(Supplied information begins)

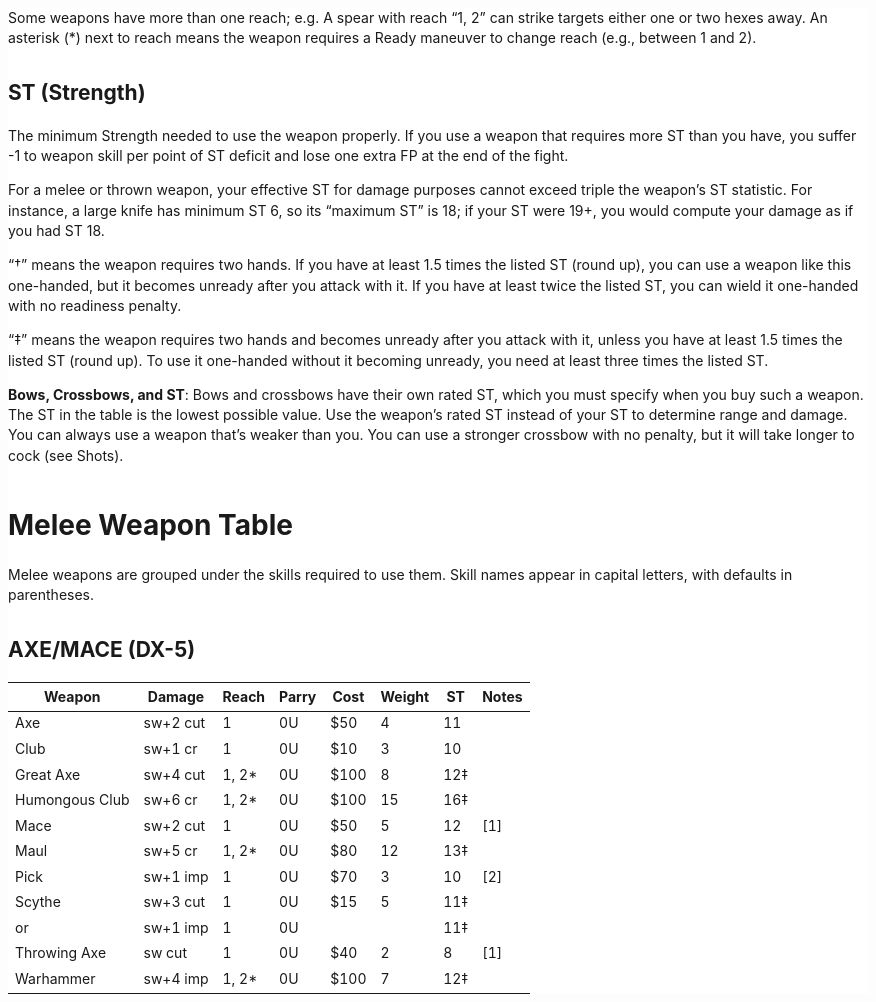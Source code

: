 Some weapons have more than one reach; e.g. A spear with reach “1, 2” can strike targets either one or two hexes away. An asterisk (\*) next to reach means the weapon requires a Ready maneuver to change reach (e.g., between 1 and 2).

## ST (Strength)
The minimum Strength needed to use the weapon properly. If you use a weapon that requires more ST than you have, you suffer -1 to weapon skill per point of ST deficit and lose one extra FP at the end of the fight.

For a melee or thrown weapon, your effective ST for damage purposes cannot exceed triple the weapon’s ST statistic. For instance, a large knife has minimum ST 6, so its “maximum ST” is 18; if your ST were 19+, you would compute your damage as if you had ST 18.

“†” means the weapon requires two hands. If you have at least 1.5 times the listed ST (round up), you can use a weapon like this one-handed, but it becomes unready after you attack with it. If you have at least twice the listed ST, you can wield it one-handed with no readiness penalty.

“‡” means the weapon requires two hands and becomes unready after you attack with it, unless you have at least 1.5 times the listed ST (round up). To use it one-handed without it becoming unready, you need at least three times the listed ST.

**Bows, Crossbows, and ST**: Bows and crossbows have their own rated ST, which you must specify when you buy such a weapon. The ST in the table is the lowest possible value. Use the weapon’s rated ST instead of your ST to determine range and damage. You can always use a weapon that’s weaker than you. You can use a stronger crossbow with no penalty, but it will take longer to cock (see Shots).
# Melee Weapon Table
Melee weapons are grouped under the skills required to use them. Skill names appear in capital letters, with defaults in parentheses.
## AXE/MACE (DX-5)

| Weapon         | Damage   | Reach | Parry | Cost | Weight | ST  | Notes |
| -------------- | -------- | ----- | ----- | ---- | ------ | --- | ----- |
| Axe            | sw+2 cut | 1     | 0U    | $50  | 4      | 11  |       |
| Club           | sw+1 cr  | 1     | 0U    | $10  | 3      | 10  |       |
| Great Axe      | sw+4 cut | 1, 2* | 0U    | $100 | 8      | 12‡ |       |
| Humongous Club | sw+6 cr  | 1, 2* | 0U    | $100 | 15     | 16‡ |       |
| Mace           | sw+2 cut | 1     | 0U    | $50  | 5      | 12  | [1]   |
| Maul           | sw+5 cr  | 1, 2* | 0U    | $80  | 12     | 13‡ |       |
| Pick           | sw+1 imp | 1     | 0U    | $70  | 3      | 10  | [2]   |
| Scythe         | sw+3 cut | 1     | 0U    | $15  | 5      | 11‡ |       |
| or             | sw+1 imp | 1     | 0U    |      |        | 11‡ |       |
| Throwing Axe   | sw cut   | 1     | 0U    | $40  | 2      | 8   | [1]   |
| Warhammer      | sw+4 imp | 1, 2* | 0U    | $100 | 7      | 12‡ |       |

(Supplied information ends)

## What this task involves
The expected output is an exact copy of the lines from the top of the data above through the line containing "For a melee", both included, with every picture omitted.

## Output of the exercise
Source code

: Some weapons have more than one reach; e.g. A spear with reach “1, 2” can strike targets either one or two hexes away. An asterisk (\*) next to reach means the weapon requires a Ready maneuver to change reach (e.g., between 1 and 2).

## ST (Strength)
The minimum Strength needed to use the weapon properly. If you use a weapon that requires more ST than you have, you suffer -1 to weapon skill per point of ST deficit and lose one extra FP at the end of the fight.

For a melee or thrown weapon, your effective ST for damage purposes cannot exceed triple the weapon’s ST statistic. For instance, a large knife has minimum ST 6, so its “maximum ST” is 18; if your ST were 19+, you would compute your damage as if you had ST 18.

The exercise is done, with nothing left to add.